**EXERCISE PROMPT:**
Each line of the records below that holds "migreren" should be returned.

**PROVIDED MATERIAL:**
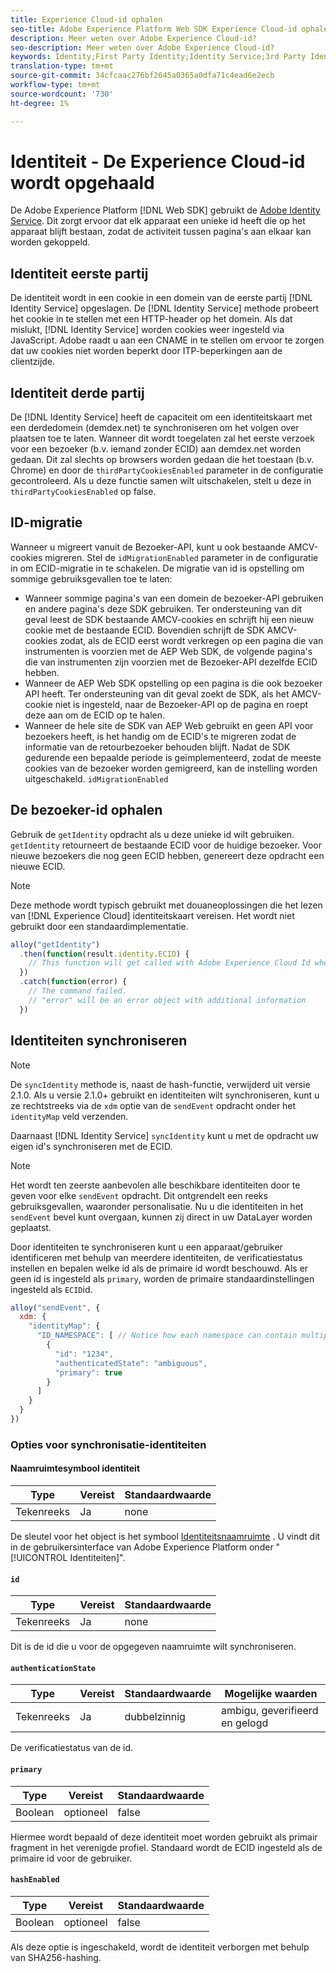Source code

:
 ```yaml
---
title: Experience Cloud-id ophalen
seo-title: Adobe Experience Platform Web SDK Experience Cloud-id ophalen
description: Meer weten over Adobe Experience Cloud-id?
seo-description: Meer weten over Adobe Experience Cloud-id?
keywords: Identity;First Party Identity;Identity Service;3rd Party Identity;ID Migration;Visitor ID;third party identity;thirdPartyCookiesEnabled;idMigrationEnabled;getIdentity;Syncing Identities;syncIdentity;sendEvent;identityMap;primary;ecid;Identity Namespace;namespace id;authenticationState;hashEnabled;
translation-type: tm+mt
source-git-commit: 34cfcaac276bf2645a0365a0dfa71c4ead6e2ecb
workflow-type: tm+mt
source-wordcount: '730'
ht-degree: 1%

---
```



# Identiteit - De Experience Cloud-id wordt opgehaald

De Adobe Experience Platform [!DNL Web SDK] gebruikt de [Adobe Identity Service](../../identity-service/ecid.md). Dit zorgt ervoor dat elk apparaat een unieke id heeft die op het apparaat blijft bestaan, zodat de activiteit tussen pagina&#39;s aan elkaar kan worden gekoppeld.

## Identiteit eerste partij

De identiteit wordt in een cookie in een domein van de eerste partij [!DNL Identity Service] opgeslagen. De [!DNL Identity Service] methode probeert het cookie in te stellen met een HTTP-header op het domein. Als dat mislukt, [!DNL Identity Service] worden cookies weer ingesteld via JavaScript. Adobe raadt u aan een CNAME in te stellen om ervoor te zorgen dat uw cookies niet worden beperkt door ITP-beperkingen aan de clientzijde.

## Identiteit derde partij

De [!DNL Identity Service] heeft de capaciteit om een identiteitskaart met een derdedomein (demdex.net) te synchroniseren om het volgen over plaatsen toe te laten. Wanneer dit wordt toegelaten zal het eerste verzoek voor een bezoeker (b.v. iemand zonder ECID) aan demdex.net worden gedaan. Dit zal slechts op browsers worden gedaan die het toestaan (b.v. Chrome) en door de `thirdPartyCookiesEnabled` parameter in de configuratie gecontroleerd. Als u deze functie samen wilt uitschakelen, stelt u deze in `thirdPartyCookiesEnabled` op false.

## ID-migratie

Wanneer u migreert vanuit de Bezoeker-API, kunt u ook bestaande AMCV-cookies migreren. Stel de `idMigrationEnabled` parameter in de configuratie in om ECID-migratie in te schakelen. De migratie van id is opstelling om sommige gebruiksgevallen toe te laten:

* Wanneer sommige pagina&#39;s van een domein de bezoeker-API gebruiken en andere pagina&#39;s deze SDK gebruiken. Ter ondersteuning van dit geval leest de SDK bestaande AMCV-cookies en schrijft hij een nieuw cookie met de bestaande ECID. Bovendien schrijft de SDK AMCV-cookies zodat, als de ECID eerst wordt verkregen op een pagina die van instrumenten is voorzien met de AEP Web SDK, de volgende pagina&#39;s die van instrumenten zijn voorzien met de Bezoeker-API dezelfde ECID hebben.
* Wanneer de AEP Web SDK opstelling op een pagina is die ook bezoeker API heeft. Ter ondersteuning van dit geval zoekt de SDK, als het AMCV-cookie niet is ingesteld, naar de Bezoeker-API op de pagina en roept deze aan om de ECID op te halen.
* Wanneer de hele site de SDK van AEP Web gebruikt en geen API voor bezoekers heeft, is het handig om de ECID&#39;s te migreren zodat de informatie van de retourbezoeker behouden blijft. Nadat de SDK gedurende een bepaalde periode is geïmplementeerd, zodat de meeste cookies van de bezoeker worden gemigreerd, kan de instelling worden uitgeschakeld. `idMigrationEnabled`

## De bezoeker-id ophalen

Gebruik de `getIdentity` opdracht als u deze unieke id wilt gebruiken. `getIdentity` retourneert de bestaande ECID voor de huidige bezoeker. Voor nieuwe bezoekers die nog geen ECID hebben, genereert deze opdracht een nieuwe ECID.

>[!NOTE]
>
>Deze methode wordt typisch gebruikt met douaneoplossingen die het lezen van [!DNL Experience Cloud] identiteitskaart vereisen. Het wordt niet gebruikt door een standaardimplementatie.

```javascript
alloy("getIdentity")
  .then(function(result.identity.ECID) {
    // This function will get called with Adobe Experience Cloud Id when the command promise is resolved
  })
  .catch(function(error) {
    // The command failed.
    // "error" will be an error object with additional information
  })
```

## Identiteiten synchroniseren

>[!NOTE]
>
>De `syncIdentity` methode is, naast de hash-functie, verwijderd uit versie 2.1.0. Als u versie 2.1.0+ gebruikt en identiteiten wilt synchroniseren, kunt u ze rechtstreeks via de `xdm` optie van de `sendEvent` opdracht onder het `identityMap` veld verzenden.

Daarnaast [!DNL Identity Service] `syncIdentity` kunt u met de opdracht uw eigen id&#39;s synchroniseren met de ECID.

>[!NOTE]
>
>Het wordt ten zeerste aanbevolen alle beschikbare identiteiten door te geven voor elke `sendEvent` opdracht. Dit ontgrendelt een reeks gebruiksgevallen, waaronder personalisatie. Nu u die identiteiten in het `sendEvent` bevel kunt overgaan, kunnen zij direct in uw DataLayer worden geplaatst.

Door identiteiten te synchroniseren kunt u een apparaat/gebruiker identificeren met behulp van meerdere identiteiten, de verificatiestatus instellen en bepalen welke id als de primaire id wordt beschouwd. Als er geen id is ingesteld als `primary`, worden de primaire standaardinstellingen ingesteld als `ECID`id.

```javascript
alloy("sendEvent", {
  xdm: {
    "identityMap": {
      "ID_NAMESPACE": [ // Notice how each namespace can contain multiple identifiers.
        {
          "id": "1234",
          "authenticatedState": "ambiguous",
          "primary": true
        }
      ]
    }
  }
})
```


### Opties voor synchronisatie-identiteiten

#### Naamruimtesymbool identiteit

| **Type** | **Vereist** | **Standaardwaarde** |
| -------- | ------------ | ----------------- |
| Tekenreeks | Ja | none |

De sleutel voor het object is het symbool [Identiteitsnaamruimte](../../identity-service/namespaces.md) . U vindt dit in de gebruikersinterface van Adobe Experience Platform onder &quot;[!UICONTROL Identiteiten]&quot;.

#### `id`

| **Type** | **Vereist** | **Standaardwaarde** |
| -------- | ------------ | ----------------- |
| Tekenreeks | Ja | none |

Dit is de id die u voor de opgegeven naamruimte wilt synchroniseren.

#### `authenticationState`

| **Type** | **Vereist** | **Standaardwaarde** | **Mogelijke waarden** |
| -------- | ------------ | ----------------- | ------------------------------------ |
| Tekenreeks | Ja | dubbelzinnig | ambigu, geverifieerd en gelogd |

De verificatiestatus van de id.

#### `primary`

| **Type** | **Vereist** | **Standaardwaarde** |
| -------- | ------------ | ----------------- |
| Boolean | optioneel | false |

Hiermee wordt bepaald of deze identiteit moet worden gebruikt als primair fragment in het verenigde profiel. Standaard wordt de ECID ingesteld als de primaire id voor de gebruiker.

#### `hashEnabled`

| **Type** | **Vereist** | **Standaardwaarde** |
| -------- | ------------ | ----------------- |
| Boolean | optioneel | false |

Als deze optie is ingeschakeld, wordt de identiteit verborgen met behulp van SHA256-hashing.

**SOLUTION TO THE PROBLEM:**
Wanneer u migreert vanuit de Bezoeker-API, kunt u ook bestaande AMCV-cookies migreren. Stel de `idMigrationEnabled` parameter in de configuratie in om ECID-migratie in te schakelen. De migratie van id is opstelling om sommige gebruiksgevallen toe te laten:
* Wanneer de hele site de SDK van AEP Web gebruikt en geen API voor bezoekers heeft, is het handig om de ECID&#39;s te migreren zodat de informatie van de retourbezoeker behouden blijft. Nadat de SDK gedurende een bepaalde periode is geïmplementeerd, zodat de meeste cookies van de bezoeker worden gemigreerd, kan de instelling worden uitgeschakeld. `idMigrationEnabled`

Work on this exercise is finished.